Viola made quick up the peat-stone path and went straight for the porch. She was less interested in these tight little discussions about Big Picture shit. It was all small to her. It was all postcards and popping candy. Did she even like popping candy? Or was it something she did because he liked it? Did Sadie Crane like that jacket of theirs or did they like Sybil Basalt-Eislane? Did De'afi like sewing those patches? Gods. Just listen to her. As if she knew anything.
Thought: Problem is, she knows too much. And so do you.
Was that a constriction in Sadie Crane's throat, a crinkle in their breathing like they'd taken a mouthful of popping candy and it went down wrong? They were blowing this already. If this was a game, they would have lost two hundred points right there.
Thought: Popping candy, this rare treat Abakris got from a stand at the day market. From Eudora or some-such place. It was like eating fireworks. Your tongue tingled like an allergic reaction.
The house. Oh, how to describe the house? Sadie Crane was looking right at it and they couldn't. They supposed if this house was a person, he would have had a nose, a mouth, and a pair of eyebrows thicker than Sadie Crane's thumb. They supposed his eyes would be some color, a light sepia maybe. They supposed his skin might be this mild copper, his forehead and cheeks blotched with freckles. They supposed he might wear dark breeches with suspenders and a white linen shirt silver-buttoned up his throat.
Thought: Can you stop being a poet for five seconds? Please? Just talk normal.
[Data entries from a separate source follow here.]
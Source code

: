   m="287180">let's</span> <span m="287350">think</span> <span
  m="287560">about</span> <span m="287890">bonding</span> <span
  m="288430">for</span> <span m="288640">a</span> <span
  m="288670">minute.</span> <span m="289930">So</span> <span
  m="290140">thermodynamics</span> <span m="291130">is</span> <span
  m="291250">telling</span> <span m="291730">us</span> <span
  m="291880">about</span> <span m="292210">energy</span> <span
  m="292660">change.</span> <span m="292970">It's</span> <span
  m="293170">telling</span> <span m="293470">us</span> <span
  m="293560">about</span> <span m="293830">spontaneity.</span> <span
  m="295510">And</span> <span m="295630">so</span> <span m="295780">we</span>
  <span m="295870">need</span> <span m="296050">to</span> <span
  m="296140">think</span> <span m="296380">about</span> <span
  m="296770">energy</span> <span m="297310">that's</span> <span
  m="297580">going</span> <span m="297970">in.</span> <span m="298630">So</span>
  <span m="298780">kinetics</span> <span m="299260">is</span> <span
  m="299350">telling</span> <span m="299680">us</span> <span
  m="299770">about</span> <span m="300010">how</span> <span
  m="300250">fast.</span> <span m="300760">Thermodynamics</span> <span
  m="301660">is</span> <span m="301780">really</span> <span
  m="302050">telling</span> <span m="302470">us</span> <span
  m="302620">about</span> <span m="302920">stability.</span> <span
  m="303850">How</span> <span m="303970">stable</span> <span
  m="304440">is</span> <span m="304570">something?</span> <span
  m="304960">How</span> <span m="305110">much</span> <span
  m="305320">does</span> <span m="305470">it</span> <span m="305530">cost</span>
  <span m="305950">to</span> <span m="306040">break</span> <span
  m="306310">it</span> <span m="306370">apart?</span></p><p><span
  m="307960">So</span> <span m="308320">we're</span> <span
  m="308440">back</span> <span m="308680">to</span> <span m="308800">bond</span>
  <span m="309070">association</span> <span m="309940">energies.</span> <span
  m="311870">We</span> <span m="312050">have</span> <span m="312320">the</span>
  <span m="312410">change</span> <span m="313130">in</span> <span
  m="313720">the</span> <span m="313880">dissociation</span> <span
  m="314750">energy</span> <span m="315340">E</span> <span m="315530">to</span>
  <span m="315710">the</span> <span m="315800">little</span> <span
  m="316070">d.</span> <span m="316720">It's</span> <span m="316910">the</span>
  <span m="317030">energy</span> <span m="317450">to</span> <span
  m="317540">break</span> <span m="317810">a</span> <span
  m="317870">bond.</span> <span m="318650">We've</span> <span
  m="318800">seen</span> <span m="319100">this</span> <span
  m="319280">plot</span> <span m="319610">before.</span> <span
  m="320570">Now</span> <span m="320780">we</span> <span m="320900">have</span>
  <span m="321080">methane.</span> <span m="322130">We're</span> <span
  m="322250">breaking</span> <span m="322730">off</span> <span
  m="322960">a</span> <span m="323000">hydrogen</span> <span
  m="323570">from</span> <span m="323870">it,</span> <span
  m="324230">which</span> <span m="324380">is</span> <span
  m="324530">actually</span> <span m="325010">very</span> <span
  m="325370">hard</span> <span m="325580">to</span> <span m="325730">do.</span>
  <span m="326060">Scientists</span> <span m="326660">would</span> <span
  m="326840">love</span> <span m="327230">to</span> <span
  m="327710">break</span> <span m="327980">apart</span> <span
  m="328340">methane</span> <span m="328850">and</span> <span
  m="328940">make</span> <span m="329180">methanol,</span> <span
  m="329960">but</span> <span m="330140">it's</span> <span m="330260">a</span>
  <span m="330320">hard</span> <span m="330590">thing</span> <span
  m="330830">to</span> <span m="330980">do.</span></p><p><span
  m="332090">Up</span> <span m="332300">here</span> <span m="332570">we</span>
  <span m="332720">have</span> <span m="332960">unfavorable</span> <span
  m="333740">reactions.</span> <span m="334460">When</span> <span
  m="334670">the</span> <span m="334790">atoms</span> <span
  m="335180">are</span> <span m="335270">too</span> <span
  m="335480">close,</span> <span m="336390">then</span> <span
"Wonder if he always thought about getting gone," the aviator mused aloud. "Even here? You think it was always on his head, even here? You think he ever got peace from it?"
Sadie Crane ran their eyes past the sloped roof and onto the sprawl of night sky. They could hear wolves howling, frayed and distant. They felt something, something not exactly like the coal-dark but real enough to make them shiver. It was a mutual feeling, shared deeply.
"Cripes," they said. "Holy holy cripes."
"Gods stone dead," Viola hissed.
"Fuck," said De'afi.
They were all shaking now, like branches snatched by icy wind. Viola had to move first. She could be brave when she wanted, she could do things when she wanted. She wanted to do things. She wanted to matter.
Viola made it to the porch and knocked three times, hesitant and bird-like. She already knew there wouldn't be anyone home. This place was avoided by travelers, perhaps after word spread. Funny how stories get around.
"You don't gotta be scared," said the aviator. "We're here."
Hir encouragement was much needed. God knows how long they would have stood there.
Thought: One million years.
She placed her hands on the front door and pushed forward with all her weight. The hinges shrieked like a wounded jackalope, the wood struggled against her and she almost fell. De'afi moved around her to push on the door with hir shoulder--the damn thing didn't stand a chance.
Sadie Crane lit a lantern and made slow into the house.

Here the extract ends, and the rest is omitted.